__WORK TO BE COMPLETED__:
Please repeat the records exactly. The pictures are to be left out.

__PROVIDED INFORMATION__:
=-=-=
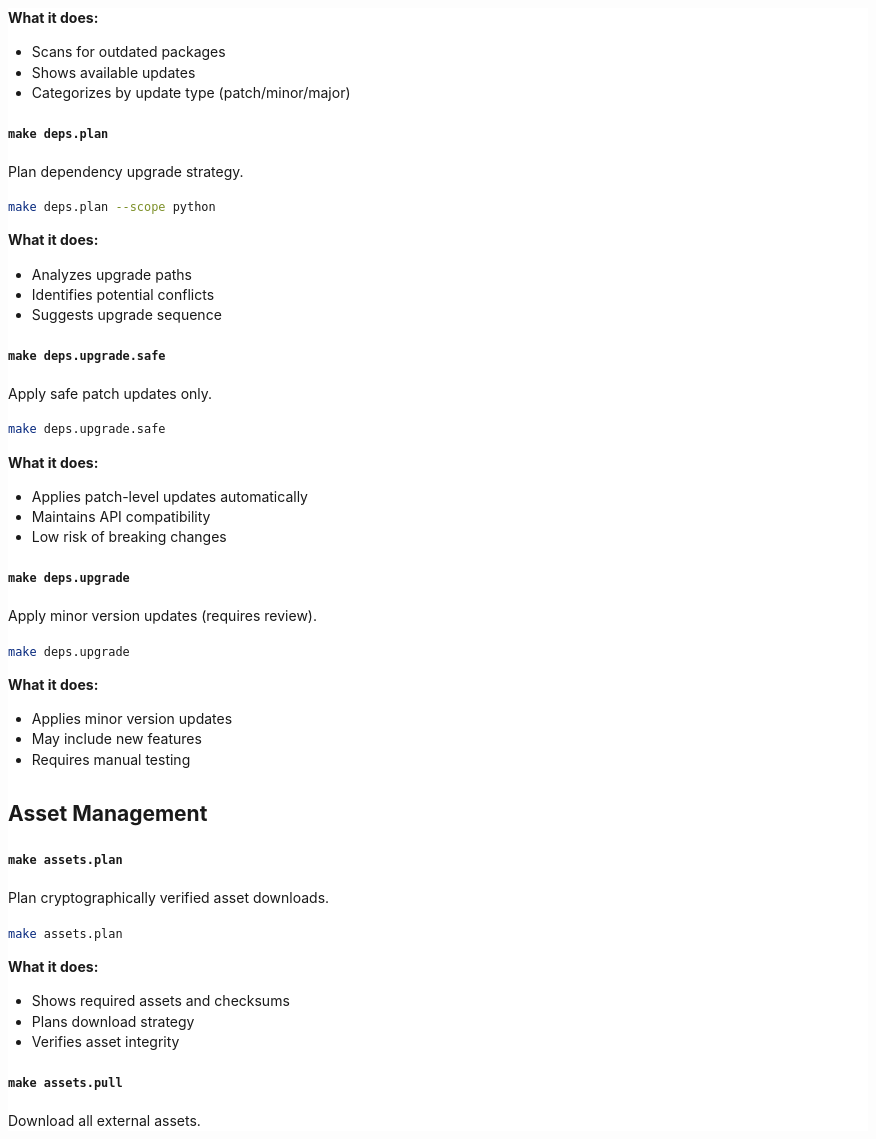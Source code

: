**What it does:**
- Scans for outdated packages
- Shows available updates
- Categorizes by update type (patch/minor/major)

#### `make deps.plan`
Plan dependency upgrade strategy.

```bash
make deps.plan --scope python
```

**What it does:**
- Analyzes upgrade paths
- Identifies potential conflicts
- Suggests upgrade sequence

#### `make deps.upgrade.safe`
Apply safe patch updates only.

```bash
make deps.upgrade.safe
```

**What it does:**
- Applies patch-level updates automatically
- Maintains API compatibility
- Low risk of breaking changes

#### `make deps.upgrade`
Apply minor version updates (requires review).

```bash
make deps.upgrade
```

**What it does:**
- Applies minor version updates
- May include new features
- Requires manual testing

## Asset Management

#### `make assets.plan`
Plan cryptographically verified asset downloads.

```bash
make assets.plan
```

**What it does:**
- Shows required assets and checksums
- Plans download strategy
- Verifies asset integrity

#### `make assets.pull`
Download all external assets.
=-=-=
__SOLVED EXERCISE__:
Source code

:**What it does:**
- Scans for outdated packages
- Shows available updates
- Categorizes by update type (patch/minor/major)

#### `make deps.plan`
Plan dependency upgrade strategy.

```bash
make deps.plan --scope python
```

**What it does:**
- Analyzes upgrade paths
- Identifies potential conflicts
- Suggests upgrade sequence

#### `make deps.upgrade.safe`
Apply safe patch updates only.

```bash
make deps.upgrade.safe
```

**What it does:**
- Applies patch-level updates automatically
- Maintains API compatibility
- Low risk of breaking changes

#### `make deps.upgrade`
Apply minor version updates (requires review).

```bash
make deps.upgrade
```

**What it does:**
- Applies minor version updates
- May include new features
- Requires manual testing

## Asset Management

#### `make assets.plan`
Plan cryptographically verified asset downloads.

```bash
make assets.plan
```

**What it does:**
- Shows required assets and checksums
- Plans download strategy
- Verifies asset integrity

#### `make assets.pull`
Download all external assets.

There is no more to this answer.